Report only how many lines of the entries below contain the string "tiger".
===== RECORDED DATA
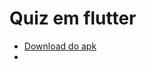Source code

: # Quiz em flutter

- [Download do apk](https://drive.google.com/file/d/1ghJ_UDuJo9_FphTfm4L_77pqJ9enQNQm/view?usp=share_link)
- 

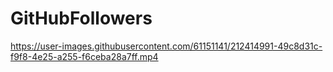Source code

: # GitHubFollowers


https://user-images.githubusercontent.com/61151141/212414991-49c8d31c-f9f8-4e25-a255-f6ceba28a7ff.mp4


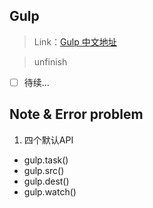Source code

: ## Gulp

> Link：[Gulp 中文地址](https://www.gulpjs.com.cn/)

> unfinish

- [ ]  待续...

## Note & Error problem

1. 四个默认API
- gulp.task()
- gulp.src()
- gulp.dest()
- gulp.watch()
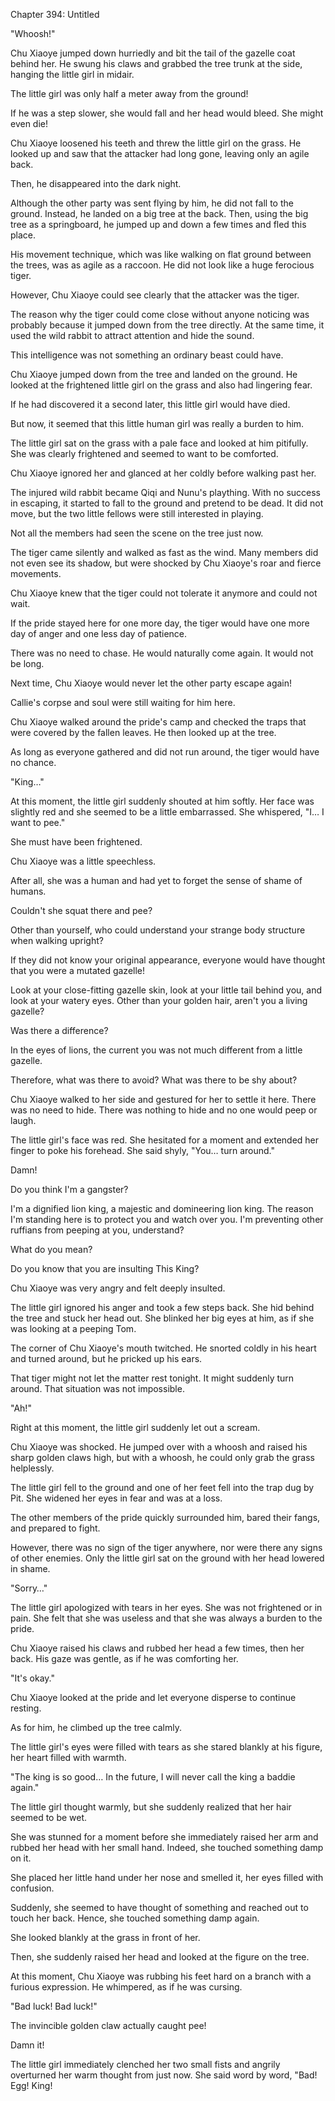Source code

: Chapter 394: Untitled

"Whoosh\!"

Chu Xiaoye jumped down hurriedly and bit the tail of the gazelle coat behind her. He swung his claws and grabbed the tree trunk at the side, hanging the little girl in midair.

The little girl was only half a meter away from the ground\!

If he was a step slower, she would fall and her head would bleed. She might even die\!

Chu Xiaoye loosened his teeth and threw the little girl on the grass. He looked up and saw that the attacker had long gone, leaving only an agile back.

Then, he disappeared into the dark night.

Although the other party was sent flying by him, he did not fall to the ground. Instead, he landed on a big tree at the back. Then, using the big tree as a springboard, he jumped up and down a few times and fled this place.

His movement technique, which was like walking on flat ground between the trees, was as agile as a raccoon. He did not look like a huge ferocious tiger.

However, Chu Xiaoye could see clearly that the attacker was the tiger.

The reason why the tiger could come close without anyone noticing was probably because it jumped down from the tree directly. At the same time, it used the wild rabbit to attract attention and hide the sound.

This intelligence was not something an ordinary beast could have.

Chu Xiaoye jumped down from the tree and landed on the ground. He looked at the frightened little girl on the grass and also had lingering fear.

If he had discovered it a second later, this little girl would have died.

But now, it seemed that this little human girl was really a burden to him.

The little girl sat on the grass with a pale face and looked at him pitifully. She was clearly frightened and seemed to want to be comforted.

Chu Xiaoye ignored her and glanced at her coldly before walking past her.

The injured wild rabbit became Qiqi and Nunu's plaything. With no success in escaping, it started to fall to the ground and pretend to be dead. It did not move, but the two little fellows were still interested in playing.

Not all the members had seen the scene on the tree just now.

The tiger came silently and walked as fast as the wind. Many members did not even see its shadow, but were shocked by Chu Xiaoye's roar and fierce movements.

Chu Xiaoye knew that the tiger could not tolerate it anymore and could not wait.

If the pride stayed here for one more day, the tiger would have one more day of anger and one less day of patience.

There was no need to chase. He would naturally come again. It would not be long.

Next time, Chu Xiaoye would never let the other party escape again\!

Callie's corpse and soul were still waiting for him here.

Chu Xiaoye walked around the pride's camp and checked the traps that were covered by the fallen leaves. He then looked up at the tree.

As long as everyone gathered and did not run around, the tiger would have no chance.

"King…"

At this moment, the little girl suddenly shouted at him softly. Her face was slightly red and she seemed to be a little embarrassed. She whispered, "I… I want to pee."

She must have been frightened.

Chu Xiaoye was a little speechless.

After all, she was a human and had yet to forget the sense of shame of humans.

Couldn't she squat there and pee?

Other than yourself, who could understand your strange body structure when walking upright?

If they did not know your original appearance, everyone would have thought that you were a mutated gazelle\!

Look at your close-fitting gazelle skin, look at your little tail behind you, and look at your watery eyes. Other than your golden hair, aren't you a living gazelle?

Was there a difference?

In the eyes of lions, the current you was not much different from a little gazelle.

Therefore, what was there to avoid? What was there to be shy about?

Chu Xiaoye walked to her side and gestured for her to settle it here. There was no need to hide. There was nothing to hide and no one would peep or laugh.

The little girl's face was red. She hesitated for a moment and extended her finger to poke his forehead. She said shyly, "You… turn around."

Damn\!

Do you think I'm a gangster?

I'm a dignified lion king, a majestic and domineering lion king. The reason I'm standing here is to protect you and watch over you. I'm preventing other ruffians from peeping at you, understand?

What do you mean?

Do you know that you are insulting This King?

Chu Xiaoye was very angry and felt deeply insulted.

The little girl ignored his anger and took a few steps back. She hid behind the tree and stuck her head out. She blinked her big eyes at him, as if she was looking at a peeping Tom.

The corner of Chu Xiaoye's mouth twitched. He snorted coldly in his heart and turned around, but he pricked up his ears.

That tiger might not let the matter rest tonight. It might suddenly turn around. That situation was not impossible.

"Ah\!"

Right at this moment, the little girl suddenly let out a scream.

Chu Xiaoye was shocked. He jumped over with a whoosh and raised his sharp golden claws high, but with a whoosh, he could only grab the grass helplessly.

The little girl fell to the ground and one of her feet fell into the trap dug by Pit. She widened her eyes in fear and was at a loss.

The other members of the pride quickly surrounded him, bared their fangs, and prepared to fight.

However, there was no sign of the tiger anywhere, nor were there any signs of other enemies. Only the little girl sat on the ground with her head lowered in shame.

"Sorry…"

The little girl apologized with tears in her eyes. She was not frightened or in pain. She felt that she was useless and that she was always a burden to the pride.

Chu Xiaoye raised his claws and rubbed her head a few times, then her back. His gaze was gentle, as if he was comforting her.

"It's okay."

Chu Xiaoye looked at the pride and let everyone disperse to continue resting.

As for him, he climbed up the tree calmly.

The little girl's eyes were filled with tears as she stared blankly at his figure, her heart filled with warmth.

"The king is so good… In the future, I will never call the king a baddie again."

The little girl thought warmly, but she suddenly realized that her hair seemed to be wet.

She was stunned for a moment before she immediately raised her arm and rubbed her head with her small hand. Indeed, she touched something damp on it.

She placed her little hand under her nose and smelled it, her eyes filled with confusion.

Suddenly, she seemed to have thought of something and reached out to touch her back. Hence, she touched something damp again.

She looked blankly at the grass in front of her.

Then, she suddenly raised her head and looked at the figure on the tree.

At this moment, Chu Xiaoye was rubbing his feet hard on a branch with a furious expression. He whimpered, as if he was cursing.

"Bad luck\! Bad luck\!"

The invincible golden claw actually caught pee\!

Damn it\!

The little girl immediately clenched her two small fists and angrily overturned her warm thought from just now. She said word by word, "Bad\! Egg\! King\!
==========
===== RECORDED DATA
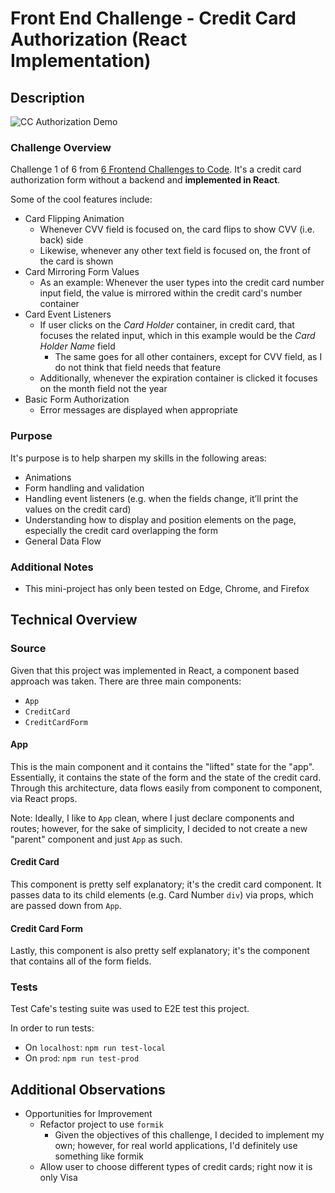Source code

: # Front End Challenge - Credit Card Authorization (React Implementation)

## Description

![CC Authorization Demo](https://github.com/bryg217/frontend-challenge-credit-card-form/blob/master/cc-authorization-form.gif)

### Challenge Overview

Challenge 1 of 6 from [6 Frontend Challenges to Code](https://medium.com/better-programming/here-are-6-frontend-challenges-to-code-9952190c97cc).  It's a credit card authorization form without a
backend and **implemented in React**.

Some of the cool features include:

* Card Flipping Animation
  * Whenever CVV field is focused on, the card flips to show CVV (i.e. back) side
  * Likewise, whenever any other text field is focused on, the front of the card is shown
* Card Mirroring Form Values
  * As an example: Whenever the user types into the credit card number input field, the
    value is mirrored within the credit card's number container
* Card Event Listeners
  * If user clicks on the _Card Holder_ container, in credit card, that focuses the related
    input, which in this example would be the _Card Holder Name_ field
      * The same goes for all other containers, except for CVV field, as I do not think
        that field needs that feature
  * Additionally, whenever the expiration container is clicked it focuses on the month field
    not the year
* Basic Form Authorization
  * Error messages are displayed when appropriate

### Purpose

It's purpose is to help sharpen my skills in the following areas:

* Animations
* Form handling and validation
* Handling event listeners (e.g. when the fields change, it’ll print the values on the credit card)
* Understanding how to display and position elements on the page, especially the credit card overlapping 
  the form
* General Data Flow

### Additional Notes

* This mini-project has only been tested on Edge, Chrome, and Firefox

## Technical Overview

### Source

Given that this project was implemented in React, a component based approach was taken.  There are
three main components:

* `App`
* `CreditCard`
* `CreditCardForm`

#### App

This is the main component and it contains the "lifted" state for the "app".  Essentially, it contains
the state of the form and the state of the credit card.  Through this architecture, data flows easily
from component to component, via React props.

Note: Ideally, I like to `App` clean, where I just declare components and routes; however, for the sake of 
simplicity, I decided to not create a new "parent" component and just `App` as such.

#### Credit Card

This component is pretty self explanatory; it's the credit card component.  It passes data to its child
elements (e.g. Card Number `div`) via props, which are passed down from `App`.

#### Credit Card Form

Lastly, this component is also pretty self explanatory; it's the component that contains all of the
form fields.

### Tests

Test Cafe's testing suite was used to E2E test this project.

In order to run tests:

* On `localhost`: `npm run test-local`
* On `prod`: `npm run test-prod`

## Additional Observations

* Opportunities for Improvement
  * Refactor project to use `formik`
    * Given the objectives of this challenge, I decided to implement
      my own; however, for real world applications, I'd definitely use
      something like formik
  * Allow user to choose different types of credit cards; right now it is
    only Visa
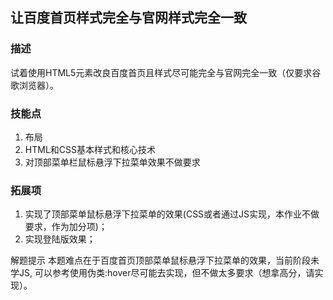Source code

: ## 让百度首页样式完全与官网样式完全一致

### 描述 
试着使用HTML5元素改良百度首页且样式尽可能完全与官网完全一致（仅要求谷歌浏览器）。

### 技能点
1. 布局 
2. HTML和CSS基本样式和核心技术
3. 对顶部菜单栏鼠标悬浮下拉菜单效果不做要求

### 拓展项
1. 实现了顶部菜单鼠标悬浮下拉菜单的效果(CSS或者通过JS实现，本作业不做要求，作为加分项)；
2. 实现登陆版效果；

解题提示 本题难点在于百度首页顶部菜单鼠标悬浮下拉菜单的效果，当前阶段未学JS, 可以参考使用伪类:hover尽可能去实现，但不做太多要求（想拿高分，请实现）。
==========
■ TASK ANSWER:
9